## Assigned task
How many lines of these entries hold the string "sighed"? Answer with the number alone.

## Saved entries
* * * * * * * * *

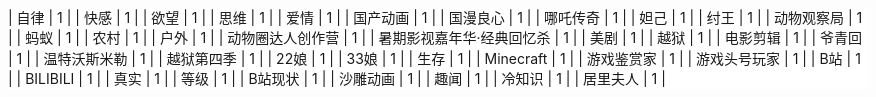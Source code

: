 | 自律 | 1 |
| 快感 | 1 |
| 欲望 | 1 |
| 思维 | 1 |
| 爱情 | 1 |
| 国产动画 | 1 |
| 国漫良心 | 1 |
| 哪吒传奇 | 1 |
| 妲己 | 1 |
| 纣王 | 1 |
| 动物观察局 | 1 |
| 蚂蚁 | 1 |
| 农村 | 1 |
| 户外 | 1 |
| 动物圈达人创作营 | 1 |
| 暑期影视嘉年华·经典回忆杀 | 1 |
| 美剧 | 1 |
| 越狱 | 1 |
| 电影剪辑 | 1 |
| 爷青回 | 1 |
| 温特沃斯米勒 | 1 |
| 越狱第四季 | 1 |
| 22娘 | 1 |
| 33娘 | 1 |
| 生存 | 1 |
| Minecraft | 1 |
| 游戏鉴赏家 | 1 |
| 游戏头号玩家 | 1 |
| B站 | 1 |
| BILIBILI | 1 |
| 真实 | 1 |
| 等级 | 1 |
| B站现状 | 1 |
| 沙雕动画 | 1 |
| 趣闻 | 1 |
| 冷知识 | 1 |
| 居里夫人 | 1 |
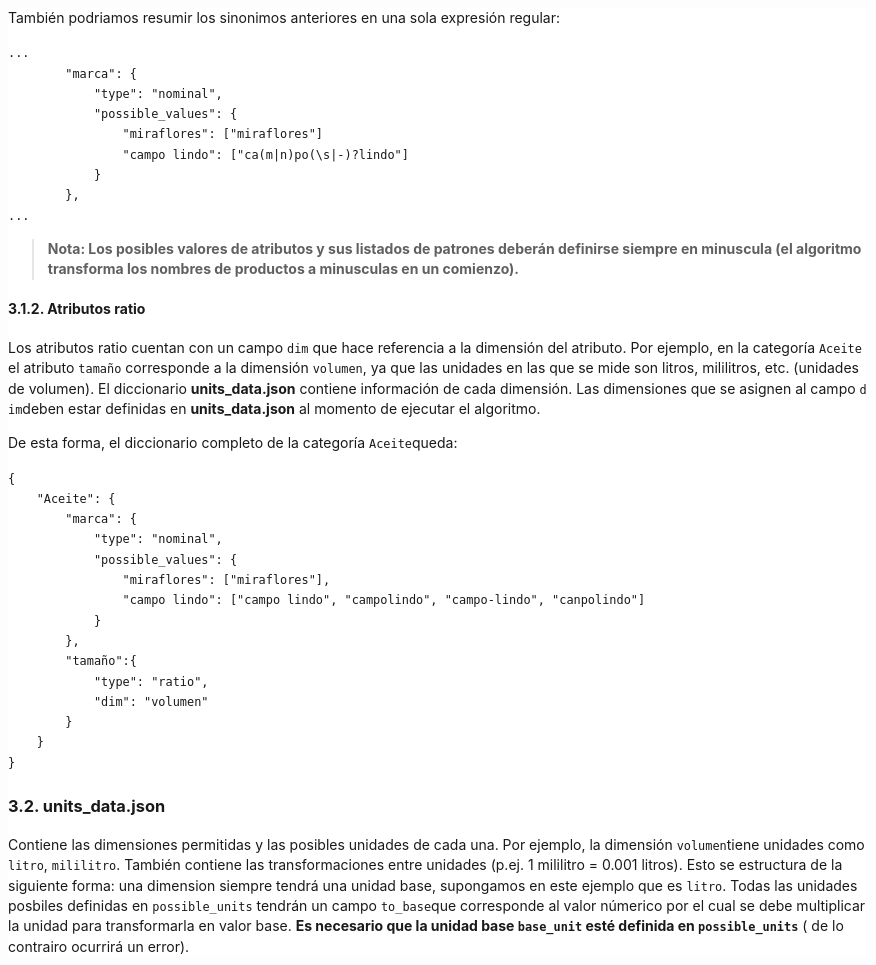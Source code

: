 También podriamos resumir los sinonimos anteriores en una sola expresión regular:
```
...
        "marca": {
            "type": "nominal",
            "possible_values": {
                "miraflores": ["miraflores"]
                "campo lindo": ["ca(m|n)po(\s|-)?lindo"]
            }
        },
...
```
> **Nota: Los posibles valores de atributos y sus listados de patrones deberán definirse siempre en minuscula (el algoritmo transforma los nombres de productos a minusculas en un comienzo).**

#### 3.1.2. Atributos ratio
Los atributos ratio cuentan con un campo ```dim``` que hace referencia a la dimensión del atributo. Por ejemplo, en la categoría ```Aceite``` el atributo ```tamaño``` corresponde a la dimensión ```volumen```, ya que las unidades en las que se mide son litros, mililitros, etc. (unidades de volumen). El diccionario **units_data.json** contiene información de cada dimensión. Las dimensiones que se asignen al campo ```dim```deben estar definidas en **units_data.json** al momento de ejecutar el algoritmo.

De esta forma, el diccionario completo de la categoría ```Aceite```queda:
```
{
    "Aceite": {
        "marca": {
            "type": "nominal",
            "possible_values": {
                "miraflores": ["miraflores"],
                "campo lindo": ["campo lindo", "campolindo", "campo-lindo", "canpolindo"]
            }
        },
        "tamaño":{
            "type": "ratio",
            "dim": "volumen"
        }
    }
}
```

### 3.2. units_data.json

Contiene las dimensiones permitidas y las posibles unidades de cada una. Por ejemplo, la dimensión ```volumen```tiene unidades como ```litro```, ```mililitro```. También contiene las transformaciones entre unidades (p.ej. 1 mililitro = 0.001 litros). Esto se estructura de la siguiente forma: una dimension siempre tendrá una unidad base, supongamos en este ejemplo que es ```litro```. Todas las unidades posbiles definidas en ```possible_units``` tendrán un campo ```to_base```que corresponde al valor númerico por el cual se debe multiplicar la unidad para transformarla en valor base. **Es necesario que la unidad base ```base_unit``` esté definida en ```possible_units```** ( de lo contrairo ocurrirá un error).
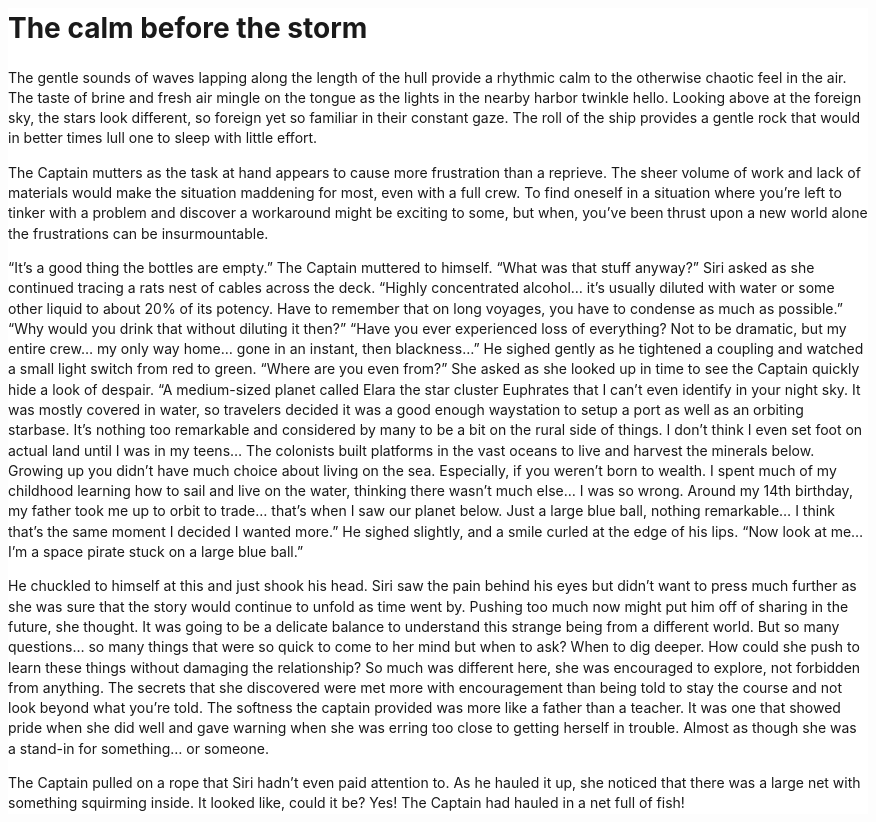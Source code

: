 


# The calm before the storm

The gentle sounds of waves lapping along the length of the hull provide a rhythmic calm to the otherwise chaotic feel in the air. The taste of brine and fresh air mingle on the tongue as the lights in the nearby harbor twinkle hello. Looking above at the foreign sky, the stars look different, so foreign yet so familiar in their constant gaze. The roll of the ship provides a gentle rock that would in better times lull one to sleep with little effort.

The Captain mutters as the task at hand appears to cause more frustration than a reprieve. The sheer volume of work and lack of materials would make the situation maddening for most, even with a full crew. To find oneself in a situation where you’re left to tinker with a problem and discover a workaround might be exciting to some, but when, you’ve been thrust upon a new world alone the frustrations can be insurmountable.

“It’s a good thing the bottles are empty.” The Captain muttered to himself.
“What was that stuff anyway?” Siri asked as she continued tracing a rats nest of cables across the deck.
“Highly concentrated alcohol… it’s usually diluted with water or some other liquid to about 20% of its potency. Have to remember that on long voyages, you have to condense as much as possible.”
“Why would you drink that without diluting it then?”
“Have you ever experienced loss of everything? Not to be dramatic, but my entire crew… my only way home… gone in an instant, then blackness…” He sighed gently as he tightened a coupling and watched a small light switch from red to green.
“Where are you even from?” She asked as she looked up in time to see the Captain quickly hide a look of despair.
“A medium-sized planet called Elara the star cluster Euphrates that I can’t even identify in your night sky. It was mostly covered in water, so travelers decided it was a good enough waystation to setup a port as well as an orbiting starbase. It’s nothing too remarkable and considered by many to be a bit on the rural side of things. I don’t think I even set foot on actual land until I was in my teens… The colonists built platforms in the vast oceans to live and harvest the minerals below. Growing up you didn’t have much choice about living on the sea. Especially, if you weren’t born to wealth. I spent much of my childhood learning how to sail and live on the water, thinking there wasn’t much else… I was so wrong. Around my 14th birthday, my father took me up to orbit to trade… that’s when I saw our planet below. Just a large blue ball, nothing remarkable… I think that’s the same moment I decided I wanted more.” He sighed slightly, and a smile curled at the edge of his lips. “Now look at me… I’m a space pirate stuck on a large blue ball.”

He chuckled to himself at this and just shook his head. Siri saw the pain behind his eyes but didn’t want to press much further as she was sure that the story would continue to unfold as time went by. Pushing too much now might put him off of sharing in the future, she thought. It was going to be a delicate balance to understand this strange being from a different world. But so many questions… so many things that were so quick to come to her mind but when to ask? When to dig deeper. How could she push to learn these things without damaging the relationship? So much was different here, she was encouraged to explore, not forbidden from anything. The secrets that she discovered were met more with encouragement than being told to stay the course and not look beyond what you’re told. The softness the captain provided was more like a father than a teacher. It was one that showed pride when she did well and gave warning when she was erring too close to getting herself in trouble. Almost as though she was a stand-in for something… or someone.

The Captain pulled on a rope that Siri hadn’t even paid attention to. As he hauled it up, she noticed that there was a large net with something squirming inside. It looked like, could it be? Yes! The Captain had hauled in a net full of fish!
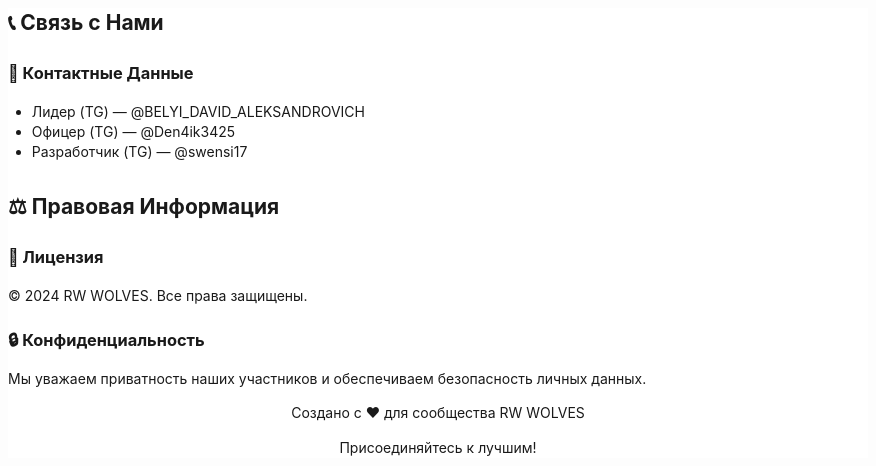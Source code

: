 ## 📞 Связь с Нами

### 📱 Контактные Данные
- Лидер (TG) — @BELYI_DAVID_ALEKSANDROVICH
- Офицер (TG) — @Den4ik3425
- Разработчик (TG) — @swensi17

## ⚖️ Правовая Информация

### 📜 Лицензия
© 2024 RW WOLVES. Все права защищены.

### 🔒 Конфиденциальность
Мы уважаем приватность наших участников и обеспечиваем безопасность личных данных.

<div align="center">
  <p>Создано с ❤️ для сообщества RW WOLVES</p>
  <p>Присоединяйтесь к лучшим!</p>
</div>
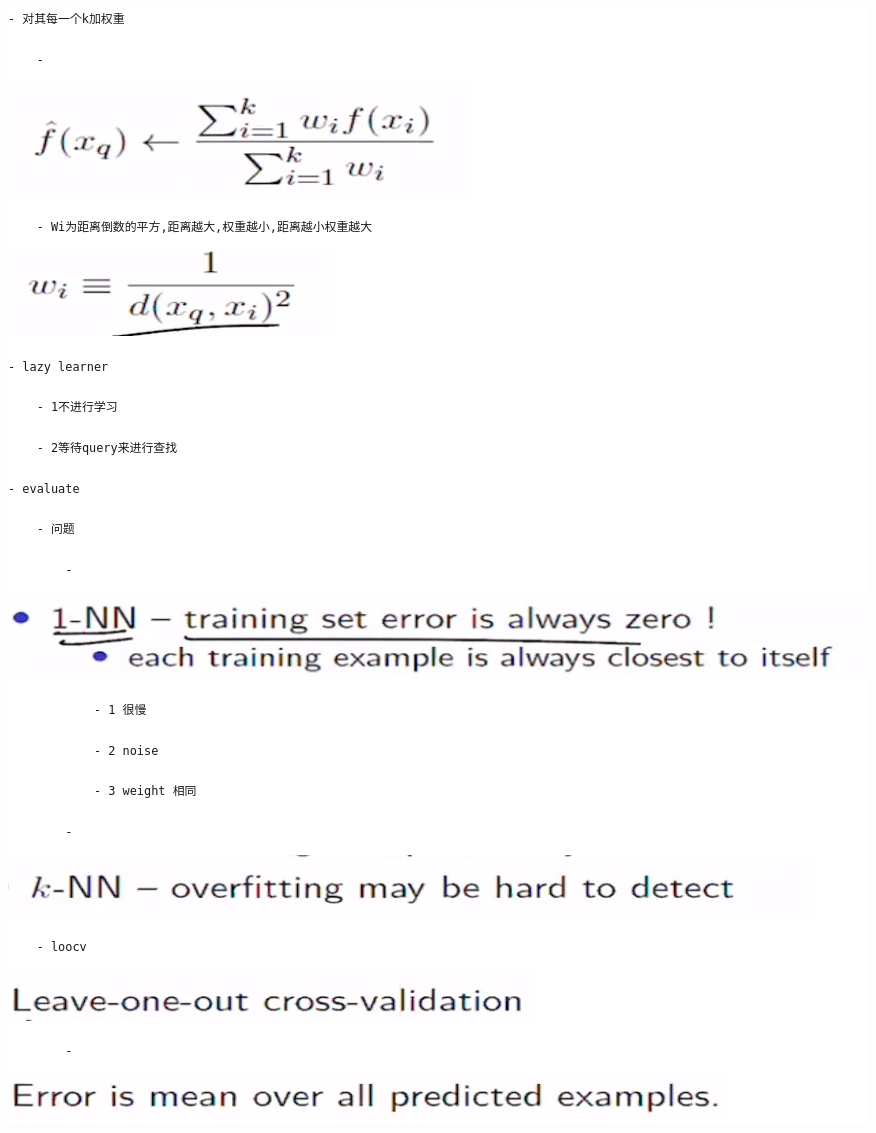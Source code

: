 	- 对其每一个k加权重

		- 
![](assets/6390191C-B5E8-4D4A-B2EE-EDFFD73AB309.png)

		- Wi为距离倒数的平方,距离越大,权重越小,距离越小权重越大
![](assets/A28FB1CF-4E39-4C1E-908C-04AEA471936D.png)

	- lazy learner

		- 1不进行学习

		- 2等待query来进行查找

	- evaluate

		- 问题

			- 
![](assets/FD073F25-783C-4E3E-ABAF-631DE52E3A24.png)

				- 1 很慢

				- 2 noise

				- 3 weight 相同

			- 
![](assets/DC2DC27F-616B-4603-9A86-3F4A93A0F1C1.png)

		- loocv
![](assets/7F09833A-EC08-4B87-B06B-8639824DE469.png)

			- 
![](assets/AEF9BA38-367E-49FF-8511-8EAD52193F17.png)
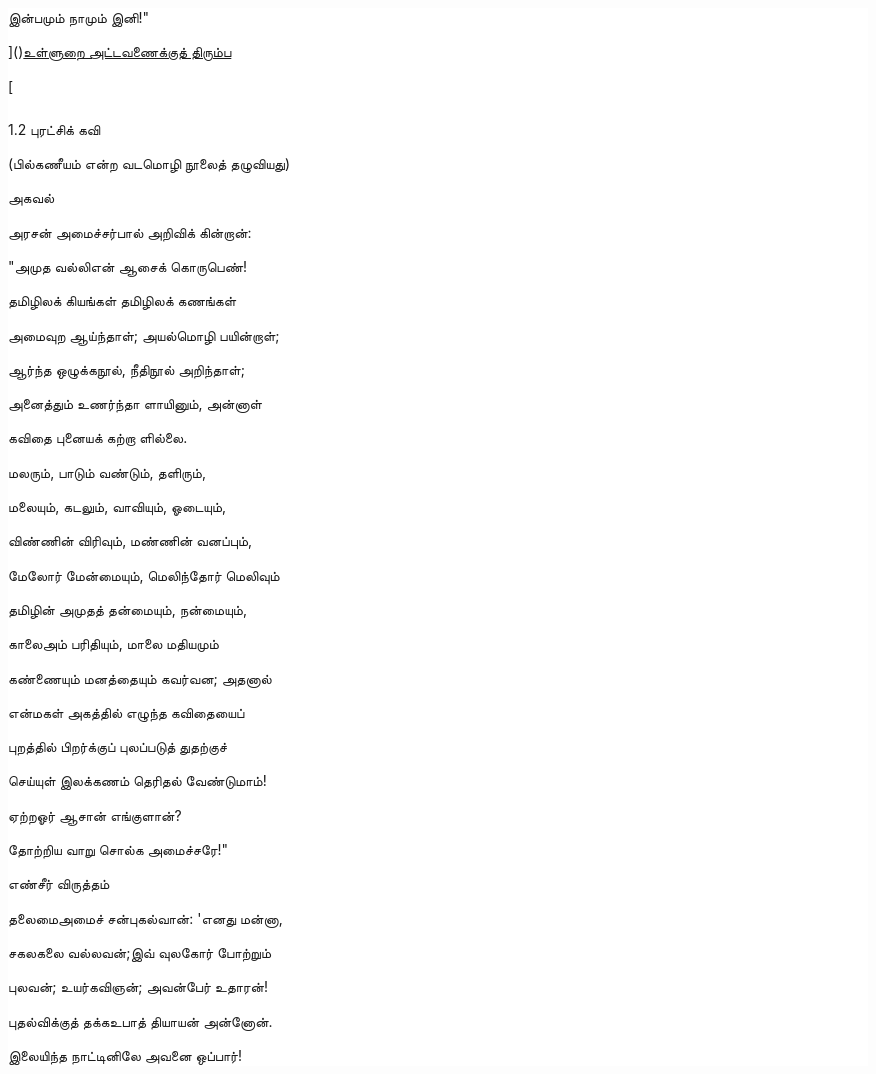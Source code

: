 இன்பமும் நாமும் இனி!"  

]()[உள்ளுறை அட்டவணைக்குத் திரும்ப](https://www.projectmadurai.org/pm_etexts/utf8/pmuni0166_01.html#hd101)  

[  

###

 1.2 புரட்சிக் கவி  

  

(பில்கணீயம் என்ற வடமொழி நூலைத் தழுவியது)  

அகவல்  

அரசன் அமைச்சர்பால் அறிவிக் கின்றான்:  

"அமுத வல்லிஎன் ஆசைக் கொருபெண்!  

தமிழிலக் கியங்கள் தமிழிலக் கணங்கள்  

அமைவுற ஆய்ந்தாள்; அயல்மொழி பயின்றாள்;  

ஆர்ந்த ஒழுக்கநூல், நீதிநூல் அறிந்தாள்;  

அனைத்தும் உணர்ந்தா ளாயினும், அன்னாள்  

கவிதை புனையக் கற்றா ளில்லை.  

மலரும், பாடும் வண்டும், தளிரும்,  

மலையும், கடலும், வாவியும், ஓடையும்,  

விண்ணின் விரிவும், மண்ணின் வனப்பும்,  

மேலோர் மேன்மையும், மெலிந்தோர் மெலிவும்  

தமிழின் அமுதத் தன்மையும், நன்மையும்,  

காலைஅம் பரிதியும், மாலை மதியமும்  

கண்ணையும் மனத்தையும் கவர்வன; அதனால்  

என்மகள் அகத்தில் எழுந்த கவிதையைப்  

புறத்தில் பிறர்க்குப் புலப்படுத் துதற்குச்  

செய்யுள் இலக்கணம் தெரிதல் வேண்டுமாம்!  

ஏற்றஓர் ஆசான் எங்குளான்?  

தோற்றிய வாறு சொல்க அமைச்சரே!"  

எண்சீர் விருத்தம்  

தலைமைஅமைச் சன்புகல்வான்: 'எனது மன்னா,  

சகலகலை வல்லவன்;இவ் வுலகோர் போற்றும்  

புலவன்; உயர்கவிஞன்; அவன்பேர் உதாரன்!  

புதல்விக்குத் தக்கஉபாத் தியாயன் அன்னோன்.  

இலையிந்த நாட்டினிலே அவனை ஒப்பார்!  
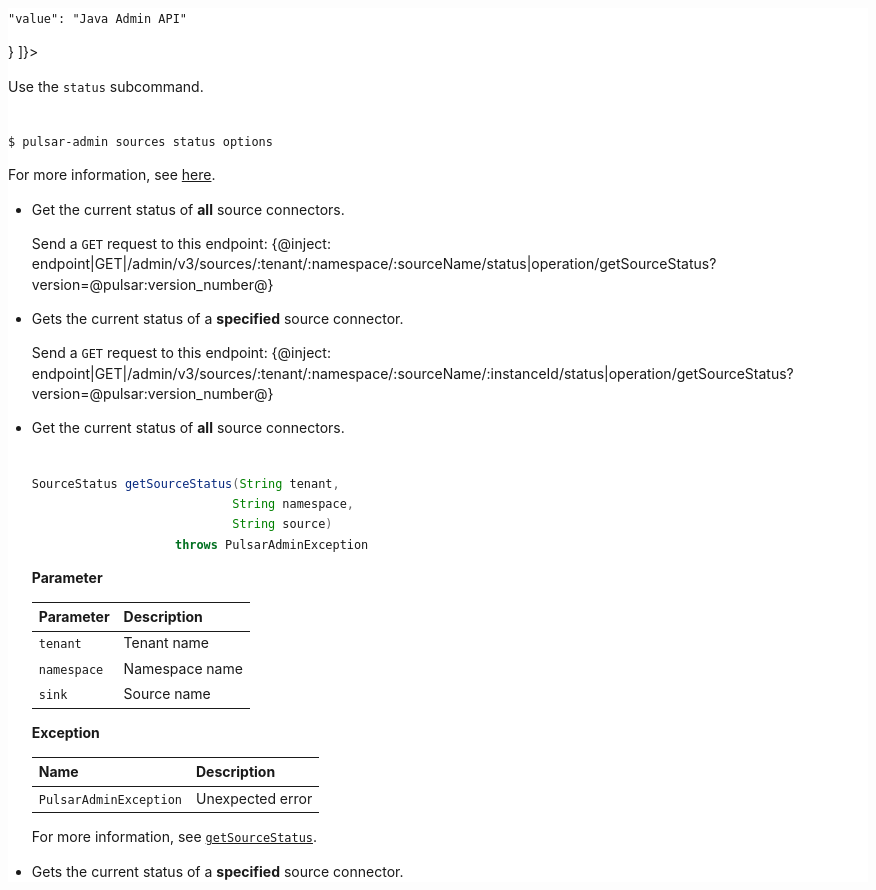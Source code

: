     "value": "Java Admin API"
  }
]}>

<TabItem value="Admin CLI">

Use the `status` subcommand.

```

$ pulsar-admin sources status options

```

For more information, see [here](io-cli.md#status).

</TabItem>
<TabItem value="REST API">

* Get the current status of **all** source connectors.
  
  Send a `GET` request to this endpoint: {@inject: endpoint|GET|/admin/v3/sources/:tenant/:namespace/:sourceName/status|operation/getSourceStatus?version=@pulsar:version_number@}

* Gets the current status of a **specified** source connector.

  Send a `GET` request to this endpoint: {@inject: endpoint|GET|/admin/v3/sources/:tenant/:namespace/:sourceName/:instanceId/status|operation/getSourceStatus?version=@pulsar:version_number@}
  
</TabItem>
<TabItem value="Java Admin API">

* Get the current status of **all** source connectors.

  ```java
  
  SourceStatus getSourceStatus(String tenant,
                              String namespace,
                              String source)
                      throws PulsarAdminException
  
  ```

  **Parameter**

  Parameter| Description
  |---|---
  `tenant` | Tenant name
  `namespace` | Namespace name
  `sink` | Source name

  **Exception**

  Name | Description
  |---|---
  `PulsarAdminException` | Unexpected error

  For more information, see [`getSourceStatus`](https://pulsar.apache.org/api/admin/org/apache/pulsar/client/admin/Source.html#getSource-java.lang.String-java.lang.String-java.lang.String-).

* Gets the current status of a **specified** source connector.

* * * * * * * * *

## Response for this exercise
2